> [ACTIVITY]
Could every line below be written out exactly as it appears?

> [RECORDS PROVIDED]
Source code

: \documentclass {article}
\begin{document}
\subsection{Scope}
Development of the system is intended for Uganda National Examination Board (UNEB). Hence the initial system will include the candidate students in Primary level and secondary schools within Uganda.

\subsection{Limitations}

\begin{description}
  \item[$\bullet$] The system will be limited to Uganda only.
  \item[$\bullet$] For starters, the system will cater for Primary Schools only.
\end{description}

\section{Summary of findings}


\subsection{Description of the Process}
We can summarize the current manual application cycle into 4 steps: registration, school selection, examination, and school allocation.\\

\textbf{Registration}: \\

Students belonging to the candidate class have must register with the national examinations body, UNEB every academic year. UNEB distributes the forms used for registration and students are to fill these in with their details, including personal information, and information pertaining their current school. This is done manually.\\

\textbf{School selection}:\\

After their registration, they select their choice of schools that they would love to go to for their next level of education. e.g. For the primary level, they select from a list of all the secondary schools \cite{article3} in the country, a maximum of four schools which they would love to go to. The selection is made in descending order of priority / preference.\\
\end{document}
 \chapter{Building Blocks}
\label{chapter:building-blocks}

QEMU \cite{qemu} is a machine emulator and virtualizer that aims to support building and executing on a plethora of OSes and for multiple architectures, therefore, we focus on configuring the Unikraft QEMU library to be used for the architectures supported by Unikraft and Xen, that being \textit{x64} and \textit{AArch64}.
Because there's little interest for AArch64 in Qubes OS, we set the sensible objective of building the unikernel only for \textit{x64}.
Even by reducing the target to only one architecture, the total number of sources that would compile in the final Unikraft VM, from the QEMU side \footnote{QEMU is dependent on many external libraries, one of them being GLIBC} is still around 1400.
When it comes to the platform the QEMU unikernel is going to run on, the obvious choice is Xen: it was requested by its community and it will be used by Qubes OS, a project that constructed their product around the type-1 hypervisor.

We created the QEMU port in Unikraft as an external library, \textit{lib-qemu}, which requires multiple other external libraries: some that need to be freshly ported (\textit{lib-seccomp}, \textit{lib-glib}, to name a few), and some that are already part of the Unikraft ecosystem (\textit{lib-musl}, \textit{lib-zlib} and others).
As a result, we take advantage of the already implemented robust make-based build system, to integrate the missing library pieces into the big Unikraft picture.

> [RESPONSE]
Source code

: \documentclass {article}
\begin{document}
\subsection{Scope}
Development of the system is intended for Uganda National Examination Board (UNEB). Hence the initial system will include the candidate students in Primary level and secondary schools within Uganda.

\subsection{Limitations}

\begin{description}
  \item[$\bullet$] The system will be limited to Uganda only.
  \item[$\bullet$] For starters, the system will cater for Primary Schools only.
\end{description}

\section{Summary of findings}


\subsection{Description of the Process}
We can summarize the current manual application cycle into 4 steps: registration, school selection, examination, and school allocation.\\

\textbf{Registration}: \\

Students belonging to the candidate class have must register with the national examinations body, UNEB every academic year. UNEB distributes the forms used for registration and students are to fill these in with their details, including personal information, and information pertaining their current school. This is done manually.\\

\textbf{School selection}:\\

After their registration, they select their choice of schools that they would love to go to for their next level of education. e.g. For the primary level, they select from a list of all the secondary schools \cite{article3} in the country, a maximum of four schools which they would love to go to. The selection is made in descending order of priority / preference.\\
\end{document}
 \chapter{Building Blocks}
\label{chapter:building-blocks}

QEMU \cite{qemu} is a machine emulator and virtualizer that aims to support building and executing on a plethora of OSes and for multiple architectures, therefore, we focus on configuring the Unikraft QEMU library to be used for the architectures supported by Unikraft and Xen, that being \textit{x64} and \textit{AArch64}.
Because there's little interest for AArch64 in Qubes OS, we set the sensible objective of building the unikernel only for \textit{x64}.
Even by reducing the target to only one architecture, the total number of sources that would compile in the final Unikraft VM, from the QEMU side \footnote{QEMU is dependent on many external libraries, one of them being GLIBC} is still around 1400.
When it comes to the platform the QEMU unikernel is going to run on, the obvious choice is Xen: it was requested by its community and it will be used by Qubes OS, a project that constructed their product around the type-1 hypervisor.

We created the QEMU port in Unikraft as an external library, \textit{lib-qemu}, which requires multiple other external libraries: some that need to be freshly ported (\textit{lib-seccomp}, \textit{lib-glib}, to name a few), and some that are already part of the Unikraft ecosystem (\textit{lib-musl}, \textit{lib-zlib} and others).
As a result, we take advantage of the already implemented robust make-based build system, to integrate the missing library pieces into the big Unikraft picture.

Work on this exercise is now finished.